As a child I fancied myself quite the hot potato player. While there wasn’t a tremendous amount of strategy or mental acuity involved, I spent a fairly absurd amount of time honing my skills in the art of both the catch and the toss. I had no choice but to value physical prowess over the sharpness of the mind. In time, I worked up to the second rated player in my class (or would have, if such a rating ever existed or had even been discussed in passing.) As self appointed #2, I was ever sucking the proverbial exhaust of one Billy Smith. Smug and pompous as he may have been, the kid could toss (and catch, unfortunately.) I hated him to his core, but I will never deny him that. While I always felt he held the potato a bit too long or made his tosses a bit too leisurely, the fact of his illegal play was never proven in the court of 4th grade public opinion.

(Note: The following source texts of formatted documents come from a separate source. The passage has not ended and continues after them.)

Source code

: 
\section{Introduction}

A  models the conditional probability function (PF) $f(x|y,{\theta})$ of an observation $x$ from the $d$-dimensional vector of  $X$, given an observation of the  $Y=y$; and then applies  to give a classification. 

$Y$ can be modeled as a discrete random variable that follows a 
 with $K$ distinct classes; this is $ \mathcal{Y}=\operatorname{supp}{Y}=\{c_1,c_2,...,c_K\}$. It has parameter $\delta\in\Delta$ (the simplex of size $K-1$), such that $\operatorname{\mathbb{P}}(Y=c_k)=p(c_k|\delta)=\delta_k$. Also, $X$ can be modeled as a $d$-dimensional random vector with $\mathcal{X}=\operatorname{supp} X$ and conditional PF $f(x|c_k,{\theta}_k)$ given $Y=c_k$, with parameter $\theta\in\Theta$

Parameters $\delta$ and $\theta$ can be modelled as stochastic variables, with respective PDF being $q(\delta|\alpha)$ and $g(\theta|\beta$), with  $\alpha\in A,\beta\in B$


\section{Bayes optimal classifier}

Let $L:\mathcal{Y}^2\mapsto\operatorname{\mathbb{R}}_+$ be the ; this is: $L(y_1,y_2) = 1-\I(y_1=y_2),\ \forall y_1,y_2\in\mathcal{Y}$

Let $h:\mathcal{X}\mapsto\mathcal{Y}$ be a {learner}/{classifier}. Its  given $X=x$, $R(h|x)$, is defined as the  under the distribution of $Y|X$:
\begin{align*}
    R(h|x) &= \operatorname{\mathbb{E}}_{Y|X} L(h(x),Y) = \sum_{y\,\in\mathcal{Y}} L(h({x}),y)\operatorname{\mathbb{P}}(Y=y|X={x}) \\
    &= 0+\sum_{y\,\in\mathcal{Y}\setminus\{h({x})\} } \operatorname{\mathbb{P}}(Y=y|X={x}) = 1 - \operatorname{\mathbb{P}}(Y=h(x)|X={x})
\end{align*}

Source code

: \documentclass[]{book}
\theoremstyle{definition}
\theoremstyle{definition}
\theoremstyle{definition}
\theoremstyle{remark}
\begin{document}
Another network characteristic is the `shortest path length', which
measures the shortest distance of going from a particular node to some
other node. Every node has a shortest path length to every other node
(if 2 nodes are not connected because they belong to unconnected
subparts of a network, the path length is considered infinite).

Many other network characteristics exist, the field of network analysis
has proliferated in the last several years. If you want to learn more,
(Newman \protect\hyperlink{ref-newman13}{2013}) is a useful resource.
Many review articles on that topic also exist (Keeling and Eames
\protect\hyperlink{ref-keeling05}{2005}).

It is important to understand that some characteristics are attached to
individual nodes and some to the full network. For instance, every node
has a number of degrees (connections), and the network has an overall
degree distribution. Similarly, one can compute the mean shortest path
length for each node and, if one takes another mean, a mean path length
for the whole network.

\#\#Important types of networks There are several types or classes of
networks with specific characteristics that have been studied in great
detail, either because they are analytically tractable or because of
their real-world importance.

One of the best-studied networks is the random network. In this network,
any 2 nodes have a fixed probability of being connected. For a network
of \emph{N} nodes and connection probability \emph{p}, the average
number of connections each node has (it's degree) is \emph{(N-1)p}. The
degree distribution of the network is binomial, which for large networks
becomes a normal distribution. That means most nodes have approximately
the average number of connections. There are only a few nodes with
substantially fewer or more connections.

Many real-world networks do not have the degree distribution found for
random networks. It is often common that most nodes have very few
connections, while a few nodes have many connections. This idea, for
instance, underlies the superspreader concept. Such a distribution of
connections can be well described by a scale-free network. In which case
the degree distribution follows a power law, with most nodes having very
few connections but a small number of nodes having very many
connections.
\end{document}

Sidenote – It was also never proven in a court of law – not for lack of trying on my part – and was how I learned the definition of “frivolous lawsuit” from a rather stern looking, ableit somewhat handsome middle-aged woman in a pants suit.
The point being…. if I could just track down Billy Smith, this would be my game of choice for the epic rematch. I would spare all of the other players at the table (assuming he brought friends, as it should come as no surprise that I wouldn’t be providing any) and spend all my Hex tokens on one Billy Smith.